- **TASK TO COMPLETE**:
Repeat the listing exactly. The images do not belong in the copy.

- **EXTRACTED RECORDS**:

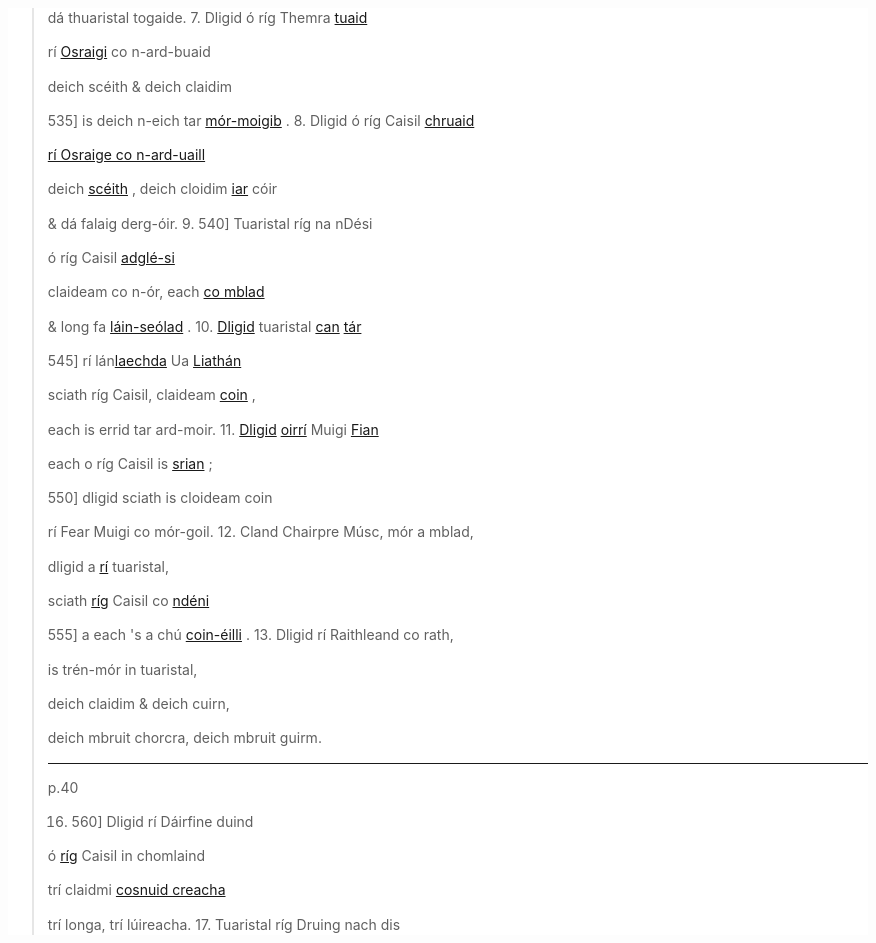 > dá thuaristal togaide.
> 7. Dligid ó ríg Themra [tuaid](app385.html)
>   
> rí [Osraigi](app386.html) co n-ard-buaid
>   
> deich scéith & deich claidim
>   
> 535] is deich n-eich tar [mór-moigib](app387.html) .
> 8. Dligid ó ríg Caisil [chruaid](app388.html)
>   
> [rí Osraige co n-ard-uaill](app389.html)
>   
> deich [scéith](app390.html) , deich cloidim [iar](app391.html) cóir
>   
> & dá falaig derg-óir.
> 9. 540] Tuaristal ríg na nDési
>   
> ó ríg Caisil [adglé-si](app392.html)
>   
> claideam co n-ór, each [co mblad](app393.html)
>   
> & long fa [láin-seólad](app394.html) .
> 10. [Dligid](app395.html) tuaristal [can](app396.html) [tár](app397.html)
>   
> 545] rí lán[laechda](app398.html) Ua [Liathán](app399.html)
>   
> sciath ríg Caisil, claideam [coin](app400.html) ,
>   
> each is errid tar ard-moir.
> 11. [Dligid](app401.html) [oirrí](app402.html) Muigi [Fian](app403.html)
>   
> each o ríg Caisil is [srian](app404.html) ;
>   
> 550] dligid sciath is cloideam coin
>   
> rí Fear Muigi co mór-goil.
> 12. Cland Chairpre Músc, mór a mblad,
>   
> dligid a [rí](app405.html) tuaristal,
>   
> sciath [ríg](app406.html) Caisil co [ndéni](app407.html)
>   
> 555] a each 's a chú [coin-éilli](app408.html) .
> 13. Dligid rí Raithleand co rath,
>   
> is trén-mór in tuaristal,
>   
> deich claidim & deich cuirn,
>   
> deich mbruit chorcra, deich mbruit guirm.
> 
> 
> ---
> 
> p.40
> 
> 16. 560] Dligid rí Dáirfine duind
>   
> ó [ríg](app409.html) Caisil in chomlaind
>   
> trí claidmi [cosnuid creacha](app410.html)
>   
> trí longa, trí lúireacha.
> 17. Tuaristal ríg Druing nach dis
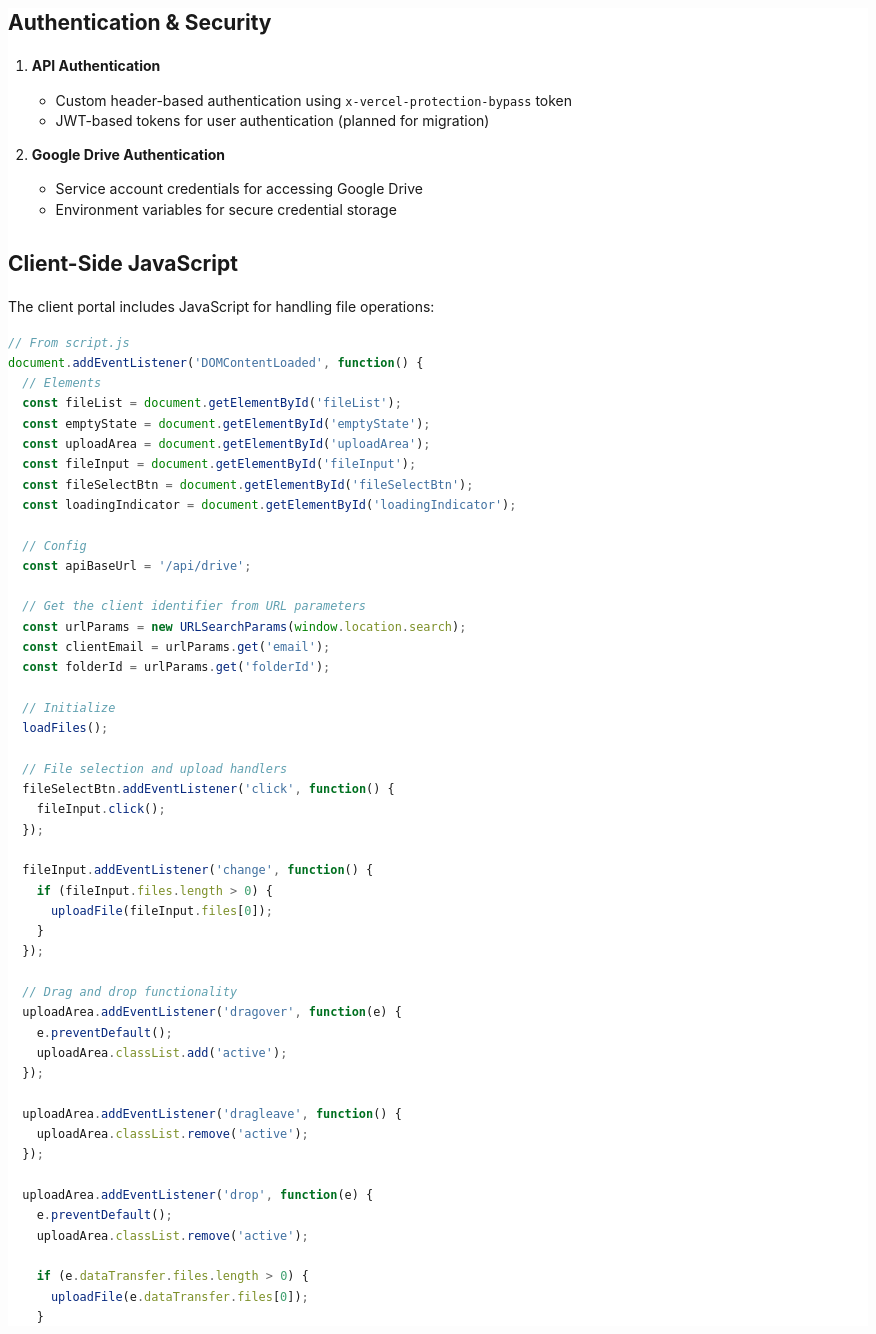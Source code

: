 ## Authentication & Security

1. **API Authentication**
   - Custom header-based authentication using `x-vercel-protection-bypass` token
   - JWT-based tokens for user authentication (planned for migration)

2. **Google Drive Authentication**
   - Service account credentials for accessing Google Drive
   - Environment variables for secure credential storage

## Client-Side JavaScript

The client portal includes JavaScript for handling file operations:

```javascript
// From script.js
document.addEventListener('DOMContentLoaded', function() {
  // Elements
  const fileList = document.getElementById('fileList');
  const emptyState = document.getElementById('emptyState');
  const uploadArea = document.getElementById('uploadArea');
  const fileInput = document.getElementById('fileInput');
  const fileSelectBtn = document.getElementById('fileSelectBtn');
  const loadingIndicator = document.getElementById('loadingIndicator');
  
  // Config
  const apiBaseUrl = '/api/drive';
  
  // Get the client identifier from URL parameters
  const urlParams = new URLSearchParams(window.location.search);
  const clientEmail = urlParams.get('email');
  const folderId = urlParams.get('folderId');
  
  // Initialize
  loadFiles();
  
  // File selection and upload handlers
  fileSelectBtn.addEventListener('click', function() {
    fileInput.click();
  });
  
  fileInput.addEventListener('change', function() {
    if (fileInput.files.length > 0) {
      uploadFile(fileInput.files[0]);
    }
  });
  
  // Drag and drop functionality
  uploadArea.addEventListener('dragover', function(e) {
    e.preventDefault();
    uploadArea.classList.add('active');
  });
  
  uploadArea.addEventListener('dragleave', function() {
    uploadArea.classList.remove('active');
  });
  
  uploadArea.addEventListener('drop', function(e) {
    e.preventDefault();
    uploadArea.classList.remove('active');
    
    if (e.dataTransfer.files.length > 0) {
      uploadFile(e.dataTransfer.files[0]);
    }
```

- **OUTPUT FOR THIS TASK**:
 > dá thuaristal togaide.
> 7. Dligid ó ríg Themra [tuaid](app385.html)
>   
> rí [Osraigi](app386.html) co n-ard-buaid
>   
> deich scéith & deich claidim
>   
> 535] is deich n-eich tar [mór-moigib](app387.html) .
> 8. Dligid ó ríg Caisil [chruaid](app388.html)
>   
> [rí Osraige co n-ard-uaill](app389.html)
>   
> deich [scéith](app390.html) , deich cloidim [iar](app391.html) cóir
>   
> & dá falaig derg-óir.
> 9. 540] Tuaristal ríg na nDési
>   
> ó ríg Caisil [adglé-si](app392.html)
>   
> claideam co n-ór, each [co mblad](app393.html)
>   
> & long fa [láin-seólad](app394.html) .
> 10. [Dligid](app395.html) tuaristal [can](app396.html) [tár](app397.html)
>   
> 545] rí lán[laechda](app398.html) Ua [Liathán](app399.html)
>   
> sciath ríg Caisil, claideam [coin](app400.html) ,
>   
> each is errid tar ard-moir.
> 11. [Dligid](app401.html) [oirrí](app402.html) Muigi [Fian](app403.html)
>   
> each o ríg Caisil is [srian](app404.html) ;
>   
> 550] dligid sciath is cloideam coin
>   
> rí Fear Muigi co mór-goil.
> 12. Cland Chairpre Músc, mór a mblad,
>   
> dligid a [rí](app405.html) tuaristal,
>   
> sciath [ríg](app406.html) Caisil co [ndéni](app407.html)
>   
> 555] a each 's a chú [coin-éilli](app408.html) .
> 13. Dligid rí Raithleand co rath,
>   
> is trén-mór in tuaristal,
>   
> deich claidim & deich cuirn,
>   
> deich mbruit chorcra, deich mbruit guirm.
> 
> 
> ---
> 
> p.40
> 
> 16. 560] Dligid rí Dáirfine duind
>   
> ó [ríg](app409.html) Caisil in chomlaind
>   
> trí claidmi [cosnuid creacha](app410.html)
>   
> trí longa, trí lúireacha.
> 17. Tuaristal ríg Druing nach dis
Source code

: ## Authentication & Security

1. **API Authentication**
   - Custom header-based authentication using `x-vercel-protection-bypass` token
   - JWT-based tokens for user authentication (planned for migration)

2. **Google Drive Authentication**
   - Service account credentials for accessing Google Drive
   - Environment variables for secure credential storage

## Client-Side JavaScript

The client portal includes JavaScript for handling file operations:

```javascript
// From script.js
document.addEventListener('DOMContentLoaded', function() {
  // Elements
  const fileList = document.getElementById('fileList');
  const emptyState = document.getElementById('emptyState');
  const uploadArea = document.getElementById('uploadArea');
  const fileInput = document.getElementById('fileInput');
  const fileSelectBtn = document.getElementById('fileSelectBtn');
  const loadingIndicator = document.getElementById('loadingIndicator');
  
  // Config
  const apiBaseUrl = '/api/drive';
  
  // Get the client identifier from URL parameters
  const urlParams = new URLSearchParams(window.location.search);
  const clientEmail = urlParams.get('email');
  const folderId = urlParams.get('folderId');
  
  // Initialize
  loadFiles();
  
  // File selection and upload handlers
  fileSelectBtn.addEventListener('click', function() {
    fileInput.click();
  });
  
  fileInput.addEventListener('change', function() {
    if (fileInput.files.length > 0) {
      uploadFile(fileInput.files[0]);
    }
  });
  
  // Drag and drop functionality
  uploadArea.addEventListener('dragover', function(e) {
    e.preventDefault();
    uploadArea.classList.add('active');
  });
  
  uploadArea.addEventListener('dragleave', function() {
    uploadArea.classList.remove('active');
  });
  
  uploadArea.addEventListener('drop', function(e) {
    e.preventDefault();
    uploadArea.classList.remove('active');
    
    if (e.dataTransfer.files.length > 0) {
      uploadFile(e.dataTransfer.files[0]);
    }
```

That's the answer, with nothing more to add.